Para incentivar a entrada de recursos externos no setor produtivo brasileiro, os rendimentos que os investidores estrangeiros ganham com as aplicações em Fundos de Investimento em Participações (FIPs) estão isentos do pagamento de Imposto de Renda Retido na Fonte (IRRF). No entanto, esse tratamento tributário favorável faz com que a Receita Federal mantenha essas aplicações sempre no radar e, não raro, aplique multas qualificadas nos investidores, alegando planejamento abusivo ou fraudulento. Por isso, advogados tributaristas consideram que são importantes as recentes vitórias de contribuintes no Conselho Administrativo de Recursos Fiscais (Carf) em casos que envolviam a tributação de rendimentos pagos a investidor não residente.

Um dos casos recentemente julgados envolveu o Itaú Unibanco – a Receita Federal considerou que era necessário identificar os beneficiários finais (residentes no exterior) de um FIP para que eles fizessem jus à alíquota zero do IRRF ao receber rendimentos das aplicações nesses fundos. Como o Itaú Unibanco não identificou os beneficiários finais, o fisco entendeu que houve planejamento tributário abusivo com utilização de FIP como veículo, lançou IRRF à alíquota de 35% e aplicou multa qualificada de 150%. Já o contribuinte alegou que não houve pagamento a beneficiário não identificado, mas mera transferência de recursos entre contas de custódia e depósito, de titularidade do mesmo investidor estrangeiro que teria sido regularmente identificado.

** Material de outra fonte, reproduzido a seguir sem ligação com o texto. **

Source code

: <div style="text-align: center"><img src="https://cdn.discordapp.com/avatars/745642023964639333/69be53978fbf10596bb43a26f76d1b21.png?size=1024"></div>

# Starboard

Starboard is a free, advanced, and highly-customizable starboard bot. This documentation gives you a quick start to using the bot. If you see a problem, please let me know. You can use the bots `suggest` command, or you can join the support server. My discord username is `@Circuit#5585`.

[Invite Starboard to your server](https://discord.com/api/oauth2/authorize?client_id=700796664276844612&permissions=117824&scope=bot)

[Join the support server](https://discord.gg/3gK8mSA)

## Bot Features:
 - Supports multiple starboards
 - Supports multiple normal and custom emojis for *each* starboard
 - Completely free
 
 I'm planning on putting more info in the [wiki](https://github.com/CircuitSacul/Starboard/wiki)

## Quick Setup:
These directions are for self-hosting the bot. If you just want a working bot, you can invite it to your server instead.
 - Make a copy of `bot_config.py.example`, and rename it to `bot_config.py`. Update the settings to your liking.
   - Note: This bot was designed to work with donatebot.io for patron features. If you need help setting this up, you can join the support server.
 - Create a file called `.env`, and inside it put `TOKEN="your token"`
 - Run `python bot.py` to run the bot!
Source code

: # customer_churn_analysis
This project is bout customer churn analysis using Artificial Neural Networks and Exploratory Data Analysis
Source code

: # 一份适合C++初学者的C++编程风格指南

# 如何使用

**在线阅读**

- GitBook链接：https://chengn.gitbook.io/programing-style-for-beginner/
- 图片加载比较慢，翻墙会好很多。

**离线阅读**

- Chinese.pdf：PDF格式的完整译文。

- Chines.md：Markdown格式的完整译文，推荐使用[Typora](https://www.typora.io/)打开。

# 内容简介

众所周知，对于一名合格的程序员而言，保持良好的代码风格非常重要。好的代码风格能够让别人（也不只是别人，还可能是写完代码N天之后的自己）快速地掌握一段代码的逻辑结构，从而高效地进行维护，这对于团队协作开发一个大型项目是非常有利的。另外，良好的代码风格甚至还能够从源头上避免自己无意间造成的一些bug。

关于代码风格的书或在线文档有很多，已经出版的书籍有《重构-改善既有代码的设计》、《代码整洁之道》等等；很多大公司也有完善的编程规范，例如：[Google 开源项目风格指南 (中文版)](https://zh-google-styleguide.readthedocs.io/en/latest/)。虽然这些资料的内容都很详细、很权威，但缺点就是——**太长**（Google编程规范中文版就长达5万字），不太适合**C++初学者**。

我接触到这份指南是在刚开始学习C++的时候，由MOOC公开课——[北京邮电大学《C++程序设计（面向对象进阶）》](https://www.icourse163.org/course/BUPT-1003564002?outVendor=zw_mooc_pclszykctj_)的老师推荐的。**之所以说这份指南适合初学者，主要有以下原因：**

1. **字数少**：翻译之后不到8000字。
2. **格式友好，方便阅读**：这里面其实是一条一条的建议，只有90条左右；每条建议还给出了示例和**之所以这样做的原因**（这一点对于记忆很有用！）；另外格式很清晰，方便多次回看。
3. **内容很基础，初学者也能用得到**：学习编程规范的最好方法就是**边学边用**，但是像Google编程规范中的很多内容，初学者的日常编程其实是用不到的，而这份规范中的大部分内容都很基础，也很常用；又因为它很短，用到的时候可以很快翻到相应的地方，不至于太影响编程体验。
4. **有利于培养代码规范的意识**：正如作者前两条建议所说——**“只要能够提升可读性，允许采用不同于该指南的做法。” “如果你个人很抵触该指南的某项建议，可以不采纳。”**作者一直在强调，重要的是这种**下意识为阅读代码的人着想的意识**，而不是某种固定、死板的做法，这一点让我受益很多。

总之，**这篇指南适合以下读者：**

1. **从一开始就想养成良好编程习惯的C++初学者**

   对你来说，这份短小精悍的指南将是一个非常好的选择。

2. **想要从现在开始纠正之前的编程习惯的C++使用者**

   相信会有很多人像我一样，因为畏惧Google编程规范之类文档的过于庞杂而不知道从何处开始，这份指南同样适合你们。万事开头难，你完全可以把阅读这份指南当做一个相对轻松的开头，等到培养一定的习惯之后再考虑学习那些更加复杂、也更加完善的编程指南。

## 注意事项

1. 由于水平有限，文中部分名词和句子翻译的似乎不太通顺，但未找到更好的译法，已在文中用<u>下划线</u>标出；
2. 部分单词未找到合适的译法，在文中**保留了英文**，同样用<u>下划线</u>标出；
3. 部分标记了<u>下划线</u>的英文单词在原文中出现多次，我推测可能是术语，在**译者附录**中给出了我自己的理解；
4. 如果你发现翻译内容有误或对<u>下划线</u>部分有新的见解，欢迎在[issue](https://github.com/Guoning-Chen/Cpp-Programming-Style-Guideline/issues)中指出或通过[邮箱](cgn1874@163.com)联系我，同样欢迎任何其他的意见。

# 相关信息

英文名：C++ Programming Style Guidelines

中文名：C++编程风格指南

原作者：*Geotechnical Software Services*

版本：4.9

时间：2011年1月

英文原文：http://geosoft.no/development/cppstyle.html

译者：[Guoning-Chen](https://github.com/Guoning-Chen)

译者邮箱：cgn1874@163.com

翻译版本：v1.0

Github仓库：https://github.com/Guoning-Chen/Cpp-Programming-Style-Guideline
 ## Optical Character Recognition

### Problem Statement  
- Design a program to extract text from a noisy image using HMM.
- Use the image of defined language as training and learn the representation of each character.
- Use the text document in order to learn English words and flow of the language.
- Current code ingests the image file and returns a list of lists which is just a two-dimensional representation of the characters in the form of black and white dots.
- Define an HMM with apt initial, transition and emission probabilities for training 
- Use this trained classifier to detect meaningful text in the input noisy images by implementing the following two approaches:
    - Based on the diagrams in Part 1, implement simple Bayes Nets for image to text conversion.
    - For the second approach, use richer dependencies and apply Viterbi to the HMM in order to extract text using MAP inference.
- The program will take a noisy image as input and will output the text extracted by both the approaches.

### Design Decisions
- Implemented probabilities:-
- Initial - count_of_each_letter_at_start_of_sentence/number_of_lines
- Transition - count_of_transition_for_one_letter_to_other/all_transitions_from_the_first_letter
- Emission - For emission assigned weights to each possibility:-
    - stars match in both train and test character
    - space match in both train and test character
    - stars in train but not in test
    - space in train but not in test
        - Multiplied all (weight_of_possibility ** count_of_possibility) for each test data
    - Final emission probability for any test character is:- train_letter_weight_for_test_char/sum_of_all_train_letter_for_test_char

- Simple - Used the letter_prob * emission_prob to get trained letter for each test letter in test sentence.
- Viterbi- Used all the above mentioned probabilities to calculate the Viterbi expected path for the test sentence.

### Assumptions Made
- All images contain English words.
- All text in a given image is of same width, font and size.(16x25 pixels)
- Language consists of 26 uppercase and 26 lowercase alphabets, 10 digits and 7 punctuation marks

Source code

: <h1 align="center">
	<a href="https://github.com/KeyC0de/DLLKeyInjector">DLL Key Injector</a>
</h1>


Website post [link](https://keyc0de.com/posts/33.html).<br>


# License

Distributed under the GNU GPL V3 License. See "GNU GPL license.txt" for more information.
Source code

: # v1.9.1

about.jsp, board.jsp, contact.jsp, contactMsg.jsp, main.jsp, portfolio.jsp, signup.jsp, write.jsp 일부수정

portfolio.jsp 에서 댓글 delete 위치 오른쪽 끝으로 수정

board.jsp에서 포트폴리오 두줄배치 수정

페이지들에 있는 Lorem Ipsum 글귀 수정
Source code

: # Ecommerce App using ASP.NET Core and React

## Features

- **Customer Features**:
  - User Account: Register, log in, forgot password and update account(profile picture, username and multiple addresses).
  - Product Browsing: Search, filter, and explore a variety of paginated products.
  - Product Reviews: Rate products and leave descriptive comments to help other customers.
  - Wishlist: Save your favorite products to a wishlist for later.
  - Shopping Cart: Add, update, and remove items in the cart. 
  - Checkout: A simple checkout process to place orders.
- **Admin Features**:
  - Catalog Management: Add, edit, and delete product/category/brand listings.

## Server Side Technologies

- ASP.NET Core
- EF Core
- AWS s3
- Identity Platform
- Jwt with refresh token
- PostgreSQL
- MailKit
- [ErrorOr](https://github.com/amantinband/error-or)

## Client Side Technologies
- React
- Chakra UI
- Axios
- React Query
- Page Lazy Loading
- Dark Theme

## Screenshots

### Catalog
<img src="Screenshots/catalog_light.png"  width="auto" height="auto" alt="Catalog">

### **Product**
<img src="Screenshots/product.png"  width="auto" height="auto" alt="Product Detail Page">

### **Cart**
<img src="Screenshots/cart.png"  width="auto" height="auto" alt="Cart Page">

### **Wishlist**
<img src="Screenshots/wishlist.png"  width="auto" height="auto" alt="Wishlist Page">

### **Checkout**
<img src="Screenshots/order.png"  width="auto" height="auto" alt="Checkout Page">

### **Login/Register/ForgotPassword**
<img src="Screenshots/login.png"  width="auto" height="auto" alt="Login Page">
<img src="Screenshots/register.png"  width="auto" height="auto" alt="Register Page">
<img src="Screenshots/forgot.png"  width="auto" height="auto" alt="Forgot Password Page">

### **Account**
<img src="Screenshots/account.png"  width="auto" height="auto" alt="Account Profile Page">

O Carf anulou o auto de infração ao entender que as transferências não eram pagamentos e não denotavam manifestação de renda – além de argumentar que não há norma tributária que determine a identificação do beneficiário final nas aplicações financeiras efetuadas pelos investidores estrangeiros. Esse entendimento veio em linha com o de outros dois julgamentos, o da administradora do fundo RW Brasil FIP, e o da Dynamo (no início do ano).

Identificação de beneficiários finais: não está nas normas

“[…] os recentes julgamentos do Carf são importantes para afastar teses sustentadas pela fiscalização que não encontram respaldo legal, a exemplo da exigência de identificação dos beneficiários indiretos ou finais dos rendimentos de aplicações em FIPs pagos a investidores estrangeiros”, avaliam Anna Laura Lacerda e Sávio Hubaide, associados do Freitas Ferraz Advogados. Para eles, as conclusões do Carf contribuem para o aumento da segurança jurídica dos investidores e incentivam, em alguma medida, a injeção de capital estrangeiro no país. Mas eles ressaltam que as decisões foram proferidas por câmaras ordinárias do Carf e que ainda podem ser objeto de recursos para a instância superior.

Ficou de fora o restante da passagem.